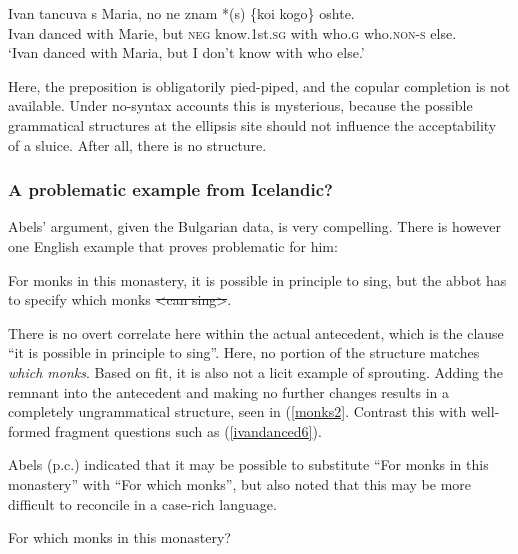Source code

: \documentclass{turabian-researchpaper}
\begin{document}
\begin{exe}
\ex\label{ivanleft4}
\gll Ivan tancuva s Maria, no ne  znam *(s) \{koi \textbar kogo\} oshte. \\
Ivan danced  with Marie, but \textsc{neg} know.1st.\textsc{sg} with who.\textsc{g} who.\textsc{non-s} else. \\
\trans `Ivan danced with Maria, but I don't know with who else.'
\end{exe}


Here, the preposition is obligatorily pied-piped, and the copular completion is not available. Under no-syntax accounts this is mysterious, because the possible grammatical structures at the ellipsis site should not influence the acceptability of a sluice. After all, there is no structure. 

\subsubsection{A problematic example from Icelandic?}
Abels' argument, given the Bulgarian data, is very compelling. There is however one English example that proves problematic for him: 

\begin{exe}
\ex\label{monks1}
For monks in this monastery, it is possible in principle to sing, but the abbot has to specify which monks \sout{\textless can sing\textgreater}.
\end{exe}

There is no overt correlate here within the actual antecedent, which is the clause ``it is possible in principle to sing''. Here, no portion of the structure matches \textit{which monks}. Based on fit, it is also not a licit example of sprouting. Adding the remnant into the antecedent and making no further changes results in a completely ungrammatical structure, seen in (\ref{monks2}. Contrast this with well-formed fragment questions such as (\ref{ivandanced6}). 

\begin{exe}
\end{exe}

Abels (p.c.) indicated that it may be possible to substitute ``For monks in this monastery'' with ``For which monks'', but also noted that this may be more difficult to reconcile in a case-rich language. 

\begin{exe}
\ex\label{monks3}
For which monks in this monastery? 
\end{exe}
\end{document}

WHAT IS REQUIRED: Everything in the entries except the images must be copied exactly.

EXERCISE RESULT:
Source code

: \documentclass{turabian-researchpaper}
\begin{document}
\begin{exe}
\ex\label{ivanleft4}
\gll Ivan tancuva s Maria, no ne  znam *(s) \{koi \textbar kogo\} oshte. \\
Ivan danced  with Marie, but \textsc{neg} know.1st.\textsc{sg} with who.\textsc{g} who.\textsc{non-s} else. \\
\trans `Ivan danced with Maria, but I don't know with who else.'
\end{exe}


Here, the preposition is obligatorily pied-piped, and the copular completion is not available. Under no-syntax accounts this is mysterious, because the possible grammatical structures at the ellipsis site should not influence the acceptability of a sluice. After all, there is no structure. 

\subsubsection{A problematic example from Icelandic?}
Abels' argument, given the Bulgarian data, is very compelling. There is however one English example that proves problematic for him: 

\begin{exe}
\ex\label{monks1}
For monks in this monastery, it is possible in principle to sing, but the abbot has to specify which monks \sout{\textless can sing\textgreater}.
\end{exe}

There is no overt correlate here within the actual antecedent, which is the clause ``it is possible in principle to sing''. Here, no portion of the structure matches \textit{which monks}. Based on fit, it is also not a licit example of sprouting. Adding the remnant into the antecedent and making no further changes results in a completely ungrammatical structure, seen in (\ref{monks2}. Contrast this with well-formed fragment questions such as (\ref{ivandanced6}). 

\begin{exe}
\end{exe}

Abels (p.c.) indicated that it may be possible to substitute ``For monks in this monastery'' with ``For which monks'', but also noted that this may be more difficult to reconcile in a case-rich language. 

\begin{exe}
\ex\label{monks3}
For which monks in this monastery? 
\end{exe}
\end{document}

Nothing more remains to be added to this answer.